= Beginning of Section =

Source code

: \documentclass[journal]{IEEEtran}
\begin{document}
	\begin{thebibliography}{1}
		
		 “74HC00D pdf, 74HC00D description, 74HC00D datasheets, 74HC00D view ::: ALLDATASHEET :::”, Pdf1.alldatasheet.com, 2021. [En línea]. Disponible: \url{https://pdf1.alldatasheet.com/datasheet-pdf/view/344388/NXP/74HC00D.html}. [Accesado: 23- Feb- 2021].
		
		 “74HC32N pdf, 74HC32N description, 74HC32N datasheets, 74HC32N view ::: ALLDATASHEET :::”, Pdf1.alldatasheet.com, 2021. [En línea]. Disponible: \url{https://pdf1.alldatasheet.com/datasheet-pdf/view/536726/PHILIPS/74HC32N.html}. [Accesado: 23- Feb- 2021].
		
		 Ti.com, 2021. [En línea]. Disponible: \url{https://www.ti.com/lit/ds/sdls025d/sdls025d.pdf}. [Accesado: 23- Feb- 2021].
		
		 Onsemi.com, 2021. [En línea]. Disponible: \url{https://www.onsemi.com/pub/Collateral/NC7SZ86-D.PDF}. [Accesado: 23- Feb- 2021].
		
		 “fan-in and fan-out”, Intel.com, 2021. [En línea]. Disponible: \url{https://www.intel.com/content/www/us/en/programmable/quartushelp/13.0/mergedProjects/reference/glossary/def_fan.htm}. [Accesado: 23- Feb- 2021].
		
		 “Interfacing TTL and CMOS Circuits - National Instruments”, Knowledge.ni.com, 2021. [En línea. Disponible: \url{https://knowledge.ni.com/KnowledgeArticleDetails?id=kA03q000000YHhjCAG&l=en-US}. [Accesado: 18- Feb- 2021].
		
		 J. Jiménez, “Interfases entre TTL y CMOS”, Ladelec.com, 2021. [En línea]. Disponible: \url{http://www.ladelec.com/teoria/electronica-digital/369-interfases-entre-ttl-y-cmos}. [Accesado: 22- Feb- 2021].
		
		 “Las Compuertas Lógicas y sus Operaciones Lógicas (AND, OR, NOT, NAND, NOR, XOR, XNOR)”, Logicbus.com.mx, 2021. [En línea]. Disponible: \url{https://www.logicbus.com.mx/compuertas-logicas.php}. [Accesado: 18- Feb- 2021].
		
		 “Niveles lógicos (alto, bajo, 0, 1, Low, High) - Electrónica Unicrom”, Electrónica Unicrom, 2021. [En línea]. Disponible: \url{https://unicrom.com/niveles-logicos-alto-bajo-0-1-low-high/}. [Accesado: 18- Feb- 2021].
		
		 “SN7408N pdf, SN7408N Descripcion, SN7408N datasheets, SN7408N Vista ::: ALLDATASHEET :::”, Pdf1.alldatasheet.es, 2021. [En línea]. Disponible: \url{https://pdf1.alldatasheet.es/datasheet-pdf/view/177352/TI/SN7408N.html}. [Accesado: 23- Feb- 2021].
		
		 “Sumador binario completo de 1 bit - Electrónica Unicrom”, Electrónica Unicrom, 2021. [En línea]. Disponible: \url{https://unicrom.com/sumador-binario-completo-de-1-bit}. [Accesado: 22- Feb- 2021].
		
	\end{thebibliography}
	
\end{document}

= End of Section =

**Exercise prompt**
Copy out the data above word for word, starting at its first line and ending with the line that contains "Onsemi.com, 2021. [En".

**Task response**
Source code

: \documentclass[journal]{IEEEtran}
\begin{document}
	\begin{thebibliography}{1}
		
		 “74HC00D pdf, 74HC00D description, 74HC00D datasheets, 74HC00D view ::: ALLDATASHEET :::”, Pdf1.alldatasheet.com, 2021. [En línea]. Disponible: \url{https://pdf1.alldatasheet.com/datasheet-pdf/view/344388/NXP/74HC00D.html}. [Accesado: 23- Feb- 2021].
		
		 “74HC32N pdf, 74HC32N description, 74HC32N datasheets, 74HC32N view ::: ALLDATASHEET :::”, Pdf1.alldatasheet.com, 2021. [En línea]. Disponible: \url{https://pdf1.alldatasheet.com/datasheet-pdf/view/536726/PHILIPS/74HC32N.html}. [Accesado: 23- Feb- 2021].
		
		 Ti.com, 2021. [En línea]. Disponible: \url{https://www.ti.com/lit/ds/sdls025d/sdls025d.pdf}. [Accesado: 23- Feb- 2021].
		
		 Onsemi.com, 2021. [En línea]. Disponible: \url{https://www.onsemi.com/pub/Collateral/NC7SZ86-D.PDF}. [Accesado: 23- Feb- 2021].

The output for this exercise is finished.